LlamaCanon¶
A Forgather implementation of Canon Layers from "Physics of Language Models: Part 4.1, Architecture Design and the Magic of Canon Layers" (Allen-Zhu, 2025).
Architecture¶
Canon layers are lightweight depthwise causal 1D convolutions that promote horizontal information flow across neighboring tokens. Each Canon layer computes a causal weighted sum of the current and K-1 previous token representations, independently per channel:
h'_t = w_0 * h_t + w_1 * h_{t-1} + ... + w_{K-1} * h_{t-K+1}
output = h_t + h'_t (residual connection)

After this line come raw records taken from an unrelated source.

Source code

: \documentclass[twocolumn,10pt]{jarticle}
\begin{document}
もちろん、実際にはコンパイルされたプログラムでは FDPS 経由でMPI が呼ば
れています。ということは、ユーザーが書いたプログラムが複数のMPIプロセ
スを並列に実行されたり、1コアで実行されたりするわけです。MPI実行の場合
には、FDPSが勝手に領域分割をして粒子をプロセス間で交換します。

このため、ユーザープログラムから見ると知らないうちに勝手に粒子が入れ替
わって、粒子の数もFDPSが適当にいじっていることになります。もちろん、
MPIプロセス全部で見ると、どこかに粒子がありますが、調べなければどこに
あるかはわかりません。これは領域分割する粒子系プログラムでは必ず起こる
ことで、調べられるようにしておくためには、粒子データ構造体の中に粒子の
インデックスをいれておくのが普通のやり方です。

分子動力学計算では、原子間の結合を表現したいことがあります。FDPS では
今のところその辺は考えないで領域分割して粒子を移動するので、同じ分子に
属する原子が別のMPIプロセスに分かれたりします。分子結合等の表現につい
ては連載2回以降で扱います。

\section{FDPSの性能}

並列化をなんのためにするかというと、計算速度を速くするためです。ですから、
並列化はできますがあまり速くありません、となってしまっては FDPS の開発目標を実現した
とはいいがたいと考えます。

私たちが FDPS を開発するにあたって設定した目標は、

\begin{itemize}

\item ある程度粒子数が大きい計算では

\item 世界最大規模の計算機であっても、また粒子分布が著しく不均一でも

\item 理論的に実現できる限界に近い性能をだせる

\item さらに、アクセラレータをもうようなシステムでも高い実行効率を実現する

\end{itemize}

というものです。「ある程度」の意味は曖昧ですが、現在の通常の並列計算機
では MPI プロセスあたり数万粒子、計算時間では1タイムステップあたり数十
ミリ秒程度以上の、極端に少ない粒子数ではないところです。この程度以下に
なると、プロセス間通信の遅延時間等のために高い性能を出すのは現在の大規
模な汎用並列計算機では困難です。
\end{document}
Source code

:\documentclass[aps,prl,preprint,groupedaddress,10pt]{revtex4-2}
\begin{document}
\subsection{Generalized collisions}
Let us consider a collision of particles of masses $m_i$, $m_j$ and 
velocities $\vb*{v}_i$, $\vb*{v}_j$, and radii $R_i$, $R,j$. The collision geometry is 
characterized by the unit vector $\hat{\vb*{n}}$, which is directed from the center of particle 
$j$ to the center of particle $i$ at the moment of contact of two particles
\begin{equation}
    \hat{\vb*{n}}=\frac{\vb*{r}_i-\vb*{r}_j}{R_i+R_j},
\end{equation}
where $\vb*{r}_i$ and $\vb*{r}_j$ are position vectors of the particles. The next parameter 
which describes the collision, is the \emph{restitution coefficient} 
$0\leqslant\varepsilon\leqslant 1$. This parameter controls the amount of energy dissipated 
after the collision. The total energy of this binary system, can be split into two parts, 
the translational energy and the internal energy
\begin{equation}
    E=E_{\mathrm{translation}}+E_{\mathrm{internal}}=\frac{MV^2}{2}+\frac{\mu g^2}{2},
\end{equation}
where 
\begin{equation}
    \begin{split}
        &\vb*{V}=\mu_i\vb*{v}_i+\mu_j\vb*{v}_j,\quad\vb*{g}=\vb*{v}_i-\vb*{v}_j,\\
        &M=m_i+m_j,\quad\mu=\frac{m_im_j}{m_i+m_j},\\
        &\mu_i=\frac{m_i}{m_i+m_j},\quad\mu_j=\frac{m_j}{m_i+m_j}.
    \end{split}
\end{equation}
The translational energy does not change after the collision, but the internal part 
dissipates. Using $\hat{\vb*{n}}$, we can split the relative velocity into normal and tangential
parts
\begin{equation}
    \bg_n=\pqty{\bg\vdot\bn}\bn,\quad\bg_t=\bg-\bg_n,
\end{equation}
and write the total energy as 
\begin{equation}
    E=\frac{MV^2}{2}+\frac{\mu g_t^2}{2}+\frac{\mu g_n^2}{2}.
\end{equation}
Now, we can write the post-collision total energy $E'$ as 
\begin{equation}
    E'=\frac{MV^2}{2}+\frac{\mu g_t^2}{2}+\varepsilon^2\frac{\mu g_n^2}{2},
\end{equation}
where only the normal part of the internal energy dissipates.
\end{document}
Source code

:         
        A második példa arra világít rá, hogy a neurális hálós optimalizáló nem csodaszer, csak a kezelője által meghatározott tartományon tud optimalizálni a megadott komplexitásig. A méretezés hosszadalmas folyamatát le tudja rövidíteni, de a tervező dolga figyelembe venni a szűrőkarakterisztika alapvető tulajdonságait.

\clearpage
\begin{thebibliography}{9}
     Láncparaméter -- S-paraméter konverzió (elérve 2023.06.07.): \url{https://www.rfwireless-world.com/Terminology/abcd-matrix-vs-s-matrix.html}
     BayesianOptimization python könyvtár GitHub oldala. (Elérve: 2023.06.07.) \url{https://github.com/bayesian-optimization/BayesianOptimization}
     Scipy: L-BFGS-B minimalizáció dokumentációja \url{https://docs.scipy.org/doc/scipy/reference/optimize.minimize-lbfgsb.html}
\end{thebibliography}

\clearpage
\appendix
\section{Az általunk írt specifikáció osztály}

Implemented as nn.Conv1d(groups=hidden_size) with kernel_size=4 (default).
Insertion Points¶
Canon layers are inserted at four positions within each transformer block:
- Canon-A: After input LayerNorm, before attention. Dim:
hidden_size - Canon-B: After Q/K/V projections, before attention computation. Dim:
(n_heads + 2*n_kv_heads) * d_head - Canon-C: After post-attention LayerNorm, before MLP. Dim:
hidden_size - Canon-D: After gate/up projections in SwiGLU MLP, before gating. Dim:
2 * intermediate_size
Parameter Overhead¶
For the 4M config (hidden=256, intermediate=768, 4 layers): - Canon-A: 256 * 4 = 1,024 per layer - Canon-B: 768 * 4 = 3,072 per layer - Canon-C: 256 * 4 = 1,024 per layer - Canon-D: 1,536 * 4 = 6,144 per layer - Total: ~45K additional parameters (~1% overhead)
Configuration¶
# Canon hyperparameters (added to model_config)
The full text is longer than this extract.